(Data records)
Segment Open

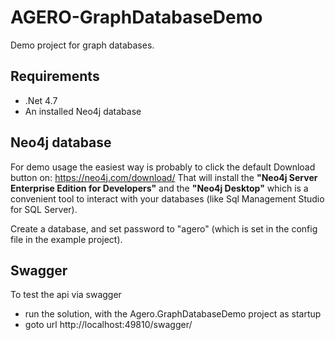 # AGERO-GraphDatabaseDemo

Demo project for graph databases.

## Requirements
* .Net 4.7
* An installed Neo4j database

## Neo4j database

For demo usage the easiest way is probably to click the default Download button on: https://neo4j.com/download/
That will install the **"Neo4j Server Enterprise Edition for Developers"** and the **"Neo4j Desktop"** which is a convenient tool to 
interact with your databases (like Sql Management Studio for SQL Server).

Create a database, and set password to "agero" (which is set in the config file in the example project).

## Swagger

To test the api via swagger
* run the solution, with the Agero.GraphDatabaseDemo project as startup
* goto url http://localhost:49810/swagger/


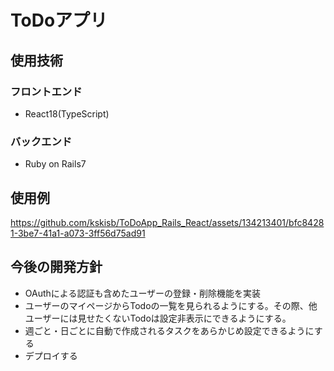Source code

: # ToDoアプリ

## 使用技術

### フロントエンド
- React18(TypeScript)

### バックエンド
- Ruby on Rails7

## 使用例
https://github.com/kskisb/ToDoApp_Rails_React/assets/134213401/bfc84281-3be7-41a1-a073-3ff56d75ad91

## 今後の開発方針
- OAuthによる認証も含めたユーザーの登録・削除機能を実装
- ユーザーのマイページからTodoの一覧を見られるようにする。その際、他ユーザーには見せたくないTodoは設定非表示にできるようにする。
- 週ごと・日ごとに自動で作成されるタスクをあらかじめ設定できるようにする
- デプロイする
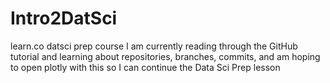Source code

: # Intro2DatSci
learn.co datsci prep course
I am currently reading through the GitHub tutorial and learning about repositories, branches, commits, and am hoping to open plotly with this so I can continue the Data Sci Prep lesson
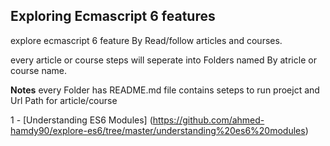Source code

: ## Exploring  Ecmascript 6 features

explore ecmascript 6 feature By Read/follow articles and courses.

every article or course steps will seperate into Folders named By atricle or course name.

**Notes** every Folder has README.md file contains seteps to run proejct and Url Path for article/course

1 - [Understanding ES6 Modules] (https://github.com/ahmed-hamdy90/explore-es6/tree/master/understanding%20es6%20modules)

Segment Closed
Segment Open

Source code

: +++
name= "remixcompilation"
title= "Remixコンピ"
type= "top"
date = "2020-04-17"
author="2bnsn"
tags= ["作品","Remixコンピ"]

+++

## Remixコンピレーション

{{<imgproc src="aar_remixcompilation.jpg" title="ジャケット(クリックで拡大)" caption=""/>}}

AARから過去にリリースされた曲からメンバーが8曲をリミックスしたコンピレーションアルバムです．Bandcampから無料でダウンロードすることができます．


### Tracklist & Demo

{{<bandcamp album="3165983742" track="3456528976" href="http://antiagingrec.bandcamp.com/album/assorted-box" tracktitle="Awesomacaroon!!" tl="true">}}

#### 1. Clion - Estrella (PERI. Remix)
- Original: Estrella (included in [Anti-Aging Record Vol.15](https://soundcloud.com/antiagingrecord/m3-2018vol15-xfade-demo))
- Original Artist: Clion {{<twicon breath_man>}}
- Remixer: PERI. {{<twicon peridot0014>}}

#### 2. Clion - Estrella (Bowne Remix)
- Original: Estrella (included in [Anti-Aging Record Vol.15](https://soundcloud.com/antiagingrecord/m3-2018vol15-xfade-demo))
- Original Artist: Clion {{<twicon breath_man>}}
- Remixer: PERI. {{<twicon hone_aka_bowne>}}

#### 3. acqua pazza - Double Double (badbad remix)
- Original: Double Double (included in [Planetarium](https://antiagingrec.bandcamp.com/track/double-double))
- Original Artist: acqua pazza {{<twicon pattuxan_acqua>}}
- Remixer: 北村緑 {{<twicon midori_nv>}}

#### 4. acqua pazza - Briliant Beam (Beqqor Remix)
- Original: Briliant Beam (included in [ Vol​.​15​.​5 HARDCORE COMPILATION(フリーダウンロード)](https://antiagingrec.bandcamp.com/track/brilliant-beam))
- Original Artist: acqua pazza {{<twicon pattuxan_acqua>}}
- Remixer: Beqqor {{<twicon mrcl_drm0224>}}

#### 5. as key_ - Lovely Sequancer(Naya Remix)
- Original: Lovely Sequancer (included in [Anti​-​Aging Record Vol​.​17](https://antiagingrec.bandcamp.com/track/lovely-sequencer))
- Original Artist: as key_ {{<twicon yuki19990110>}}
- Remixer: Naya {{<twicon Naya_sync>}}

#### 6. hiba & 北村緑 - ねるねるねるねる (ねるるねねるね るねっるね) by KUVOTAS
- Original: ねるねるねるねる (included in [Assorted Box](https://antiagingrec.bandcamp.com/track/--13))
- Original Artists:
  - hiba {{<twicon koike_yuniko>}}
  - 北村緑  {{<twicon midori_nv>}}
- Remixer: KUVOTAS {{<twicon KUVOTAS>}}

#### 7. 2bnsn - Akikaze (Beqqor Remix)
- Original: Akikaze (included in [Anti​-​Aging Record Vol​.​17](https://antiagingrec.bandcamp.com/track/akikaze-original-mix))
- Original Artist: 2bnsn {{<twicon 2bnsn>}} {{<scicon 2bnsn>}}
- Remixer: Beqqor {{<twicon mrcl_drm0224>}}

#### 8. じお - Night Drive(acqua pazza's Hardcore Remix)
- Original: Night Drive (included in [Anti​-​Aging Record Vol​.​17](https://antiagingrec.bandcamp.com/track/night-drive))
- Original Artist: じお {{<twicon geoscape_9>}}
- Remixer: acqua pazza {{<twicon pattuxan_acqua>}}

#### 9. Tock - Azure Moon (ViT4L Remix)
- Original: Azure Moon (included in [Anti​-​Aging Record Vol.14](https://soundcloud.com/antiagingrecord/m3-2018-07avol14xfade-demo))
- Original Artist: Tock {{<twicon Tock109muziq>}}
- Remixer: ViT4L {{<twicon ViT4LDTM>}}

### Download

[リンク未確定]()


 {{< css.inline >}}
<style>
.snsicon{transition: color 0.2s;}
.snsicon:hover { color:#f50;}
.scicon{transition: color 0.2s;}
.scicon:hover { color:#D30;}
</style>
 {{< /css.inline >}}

Segment Closed

**PROMPT**
Scan the entries above, and wherever a line holds the string "will", copy it.

**SOLUTION BELOW**
That will install the **"Neo4j Server Enterprise Edition for Developers"** and the **"Neo4j Desktop"** which is a convenient tool to 
every article or course steps will seperate into Folders named By atricle or course name.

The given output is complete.